The course will involve exploring the richly-storied human and ecological landscape that is the city of Edinburgh. Aspects of the course content are driven by students’ unfolding curiosity about the history, geography, mathematics, and science that they encounter on their journeys through Edinburgh.
The course will culminate with student-led outdoor teaching sessions. Although the course will be taught primarily by the course organiser, other staff with outdoor learning expertise may contribute to specific sessions.
The teaching contact time is 36 hours over three weeks. This comprises practical sessions, lectures, and workshops.
Students will be expected to complete relevant readings and assignment tasks in their own study time.
Students will spend a considerable amount of time learning, exploring, and teaching outdoors in both built-up areas and green-space. Appropriate clothing and footwear is crucial.

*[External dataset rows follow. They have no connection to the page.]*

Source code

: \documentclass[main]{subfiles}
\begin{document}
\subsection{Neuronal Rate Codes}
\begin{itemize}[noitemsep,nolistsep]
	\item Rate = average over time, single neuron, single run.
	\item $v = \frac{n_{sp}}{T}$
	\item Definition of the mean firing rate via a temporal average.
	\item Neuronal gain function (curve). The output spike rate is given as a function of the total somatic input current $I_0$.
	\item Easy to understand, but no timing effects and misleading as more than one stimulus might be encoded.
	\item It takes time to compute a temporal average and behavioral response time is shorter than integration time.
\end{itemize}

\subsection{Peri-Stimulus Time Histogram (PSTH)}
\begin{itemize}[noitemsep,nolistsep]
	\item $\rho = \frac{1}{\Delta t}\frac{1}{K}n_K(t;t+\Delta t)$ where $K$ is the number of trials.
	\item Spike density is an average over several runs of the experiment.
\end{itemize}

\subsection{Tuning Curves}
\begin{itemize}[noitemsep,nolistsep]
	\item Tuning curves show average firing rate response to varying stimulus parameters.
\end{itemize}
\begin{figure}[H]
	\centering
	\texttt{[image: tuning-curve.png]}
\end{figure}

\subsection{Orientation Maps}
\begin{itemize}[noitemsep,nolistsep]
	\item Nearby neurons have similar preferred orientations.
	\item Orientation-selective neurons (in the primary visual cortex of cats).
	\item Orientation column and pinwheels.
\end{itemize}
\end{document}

The ways in which theory and policy inform practice is a dominant theme of the course. This is reflected in the teaching and, in particular, the three forms of assessment – all of which are inter-linked. The teaching session and the essay both require students to draw on outdoor learning literature and national / state education policy documents.
Opportunities for formative feed-forward are provided through tutorials where students can, with the course tutor and classmates, discuss their idea for their teaching session, pamphlet and assignment.
- Educational pamphlet (30%): Design and produce a 2-page educational pamphlet on one educational aspect on the Water of Leith (1000 words equivalent)
- Outdoor teaching session (30%): In pairs, plan, facilitate and evaluate a short outdoor lesson (with lesson plan and risk management plan; 1000 words equivalent)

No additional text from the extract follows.